- _EXERCISE_: Omit the images and output every line of the data below exactly.

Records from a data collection
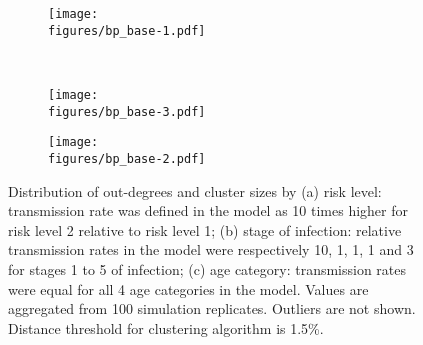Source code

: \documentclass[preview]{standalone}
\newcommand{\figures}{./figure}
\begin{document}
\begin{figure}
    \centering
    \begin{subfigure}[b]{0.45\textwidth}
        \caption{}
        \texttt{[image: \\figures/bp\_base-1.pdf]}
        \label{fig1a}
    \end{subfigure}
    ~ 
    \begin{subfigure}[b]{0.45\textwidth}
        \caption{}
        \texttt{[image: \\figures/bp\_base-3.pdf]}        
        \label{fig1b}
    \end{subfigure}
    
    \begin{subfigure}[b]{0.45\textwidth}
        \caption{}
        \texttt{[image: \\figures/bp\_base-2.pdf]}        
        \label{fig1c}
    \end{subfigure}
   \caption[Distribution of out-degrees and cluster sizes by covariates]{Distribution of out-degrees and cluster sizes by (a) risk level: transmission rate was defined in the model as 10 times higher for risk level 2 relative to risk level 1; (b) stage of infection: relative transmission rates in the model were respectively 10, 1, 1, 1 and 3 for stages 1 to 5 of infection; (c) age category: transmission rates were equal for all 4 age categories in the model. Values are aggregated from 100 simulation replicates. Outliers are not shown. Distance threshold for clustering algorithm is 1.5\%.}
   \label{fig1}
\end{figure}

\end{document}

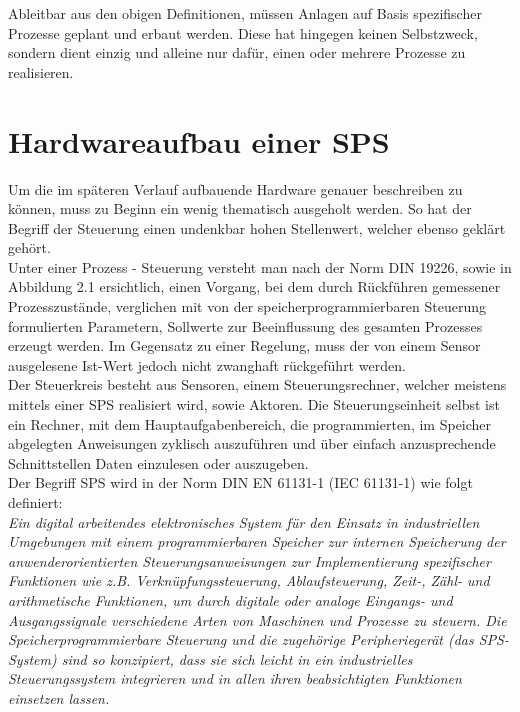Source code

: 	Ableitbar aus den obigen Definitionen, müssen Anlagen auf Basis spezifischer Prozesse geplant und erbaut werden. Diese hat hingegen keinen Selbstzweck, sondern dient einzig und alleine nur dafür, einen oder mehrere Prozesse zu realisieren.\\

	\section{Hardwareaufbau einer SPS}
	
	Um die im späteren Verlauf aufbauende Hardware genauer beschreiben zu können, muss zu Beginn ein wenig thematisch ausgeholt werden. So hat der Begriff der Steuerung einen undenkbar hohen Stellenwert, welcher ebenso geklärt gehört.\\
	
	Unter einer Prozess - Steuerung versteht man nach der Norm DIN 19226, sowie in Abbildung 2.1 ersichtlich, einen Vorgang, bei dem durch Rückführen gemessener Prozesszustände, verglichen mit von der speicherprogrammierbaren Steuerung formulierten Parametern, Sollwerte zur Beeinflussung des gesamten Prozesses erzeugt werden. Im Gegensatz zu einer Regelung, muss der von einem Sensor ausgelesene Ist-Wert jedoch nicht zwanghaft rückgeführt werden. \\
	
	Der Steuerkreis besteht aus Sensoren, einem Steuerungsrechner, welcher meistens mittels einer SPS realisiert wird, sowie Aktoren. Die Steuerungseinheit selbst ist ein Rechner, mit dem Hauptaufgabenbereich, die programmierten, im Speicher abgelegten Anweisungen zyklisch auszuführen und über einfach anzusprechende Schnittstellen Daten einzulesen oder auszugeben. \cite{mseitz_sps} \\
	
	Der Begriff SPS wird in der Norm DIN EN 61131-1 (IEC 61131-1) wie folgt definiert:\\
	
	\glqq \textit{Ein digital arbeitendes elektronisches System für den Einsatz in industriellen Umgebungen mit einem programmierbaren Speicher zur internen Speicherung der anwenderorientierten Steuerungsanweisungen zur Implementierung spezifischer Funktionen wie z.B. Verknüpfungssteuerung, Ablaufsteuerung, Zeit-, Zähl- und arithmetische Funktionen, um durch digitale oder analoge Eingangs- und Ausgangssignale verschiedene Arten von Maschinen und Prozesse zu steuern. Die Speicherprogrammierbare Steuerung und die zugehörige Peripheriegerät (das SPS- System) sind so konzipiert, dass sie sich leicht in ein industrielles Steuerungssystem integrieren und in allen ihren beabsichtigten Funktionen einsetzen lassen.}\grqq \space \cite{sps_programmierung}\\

- _ANSWER FOR THE TASK_:
Source code

: \documentclass[preview]{standalone}
\newcommand{\figures}{./figure}
\begin{document}
\begin{figure}
    \centering
    \begin{subfigure}[b]{0.45\textwidth}
        \caption{}
        \texttt{[image: \\figures/bp\_base-1.pdf]}
        \label{fig1a}
    \end{subfigure}
    ~ 
    \begin{subfigure}[b]{0.45\textwidth}
        \caption{}
        \texttt{[image: \\figures/bp\_base-3.pdf]}        
        \label{fig1b}
    \end{subfigure}
    
    \begin{subfigure}[b]{0.45\textwidth}
        \caption{}
        \texttt{[image: \\figures/bp\_base-2.pdf]}        
        \label{fig1c}
    \end{subfigure}
   \caption[Distribution of out-degrees and cluster sizes by covariates]{Distribution of out-degrees and cluster sizes by (a) risk level: transmission rate was defined in the model as 10 times higher for risk level 2 relative to risk level 1; (b) stage of infection: relative transmission rates in the model were respectively 10, 1, 1, 1 and 3 for stages 1 to 5 of infection; (c) age category: transmission rates were equal for all 4 age categories in the model. Values are aggregated from 100 simulation replicates. Outliers are not shown. Distance threshold for clustering algorithm is 1.5\%.}
   \label{fig1}
\end{figure}

\end{document}

Source code

: 	Ableitbar aus den obigen Definitionen, müssen Anlagen auf Basis spezifischer Prozesse geplant und erbaut werden. Diese hat hingegen keinen Selbstzweck, sondern dient einzig und alleine nur dafür, einen oder mehrere Prozesse zu realisieren.\\

	\section{Hardwareaufbau einer SPS}
	
	Um die im späteren Verlauf aufbauende Hardware genauer beschreiben zu können, muss zu Beginn ein wenig thematisch ausgeholt werden. So hat der Begriff der Steuerung einen undenkbar hohen Stellenwert, welcher ebenso geklärt gehört.\\
	
	Unter einer Prozess - Steuerung versteht man nach der Norm DIN 19226, sowie in Abbildung 2.1 ersichtlich, einen Vorgang, bei dem durch Rückführen gemessener Prozesszustände, verglichen mit von der speicherprogrammierbaren Steuerung formulierten Parametern, Sollwerte zur Beeinflussung des gesamten Prozesses erzeugt werden. Im Gegensatz zu einer Regelung, muss der von einem Sensor ausgelesene Ist-Wert jedoch nicht zwanghaft rückgeführt werden. \\
	
	Der Steuerkreis besteht aus Sensoren, einem Steuerungsrechner, welcher meistens mittels einer SPS realisiert wird, sowie Aktoren. Die Steuerungseinheit selbst ist ein Rechner, mit dem Hauptaufgabenbereich, die programmierten, im Speicher abgelegten Anweisungen zyklisch auszuführen und über einfach anzusprechende Schnittstellen Daten einzulesen oder auszugeben. \cite{mseitz_sps} \\
	
	Der Begriff SPS wird in der Norm DIN EN 61131-1 (IEC 61131-1) wie folgt definiert:\\
	
	\glqq \textit{Ein digital arbeitendes elektronisches System für den Einsatz in industriellen Umgebungen mit einem programmierbaren Speicher zur internen Speicherung der anwenderorientierten Steuerungsanweisungen zur Implementierung spezifischer Funktionen wie z.B. Verknüpfungssteuerung, Ablaufsteuerung, Zeit-, Zähl- und arithmetische Funktionen, um durch digitale oder analoge Eingangs- und Ausgangssignale verschiedene Arten von Maschinen und Prozesse zu steuern. Die Speicherprogrammierbare Steuerung und die zugehörige Peripheriegerät (das SPS- System) sind so konzipiert, dass sie sich leicht in ein industrielles Steuerungssystem integrieren und in allen ihren beabsichtigten Funktionen einsetzen lassen.}\grqq \space \cite{sps_programmierung}\\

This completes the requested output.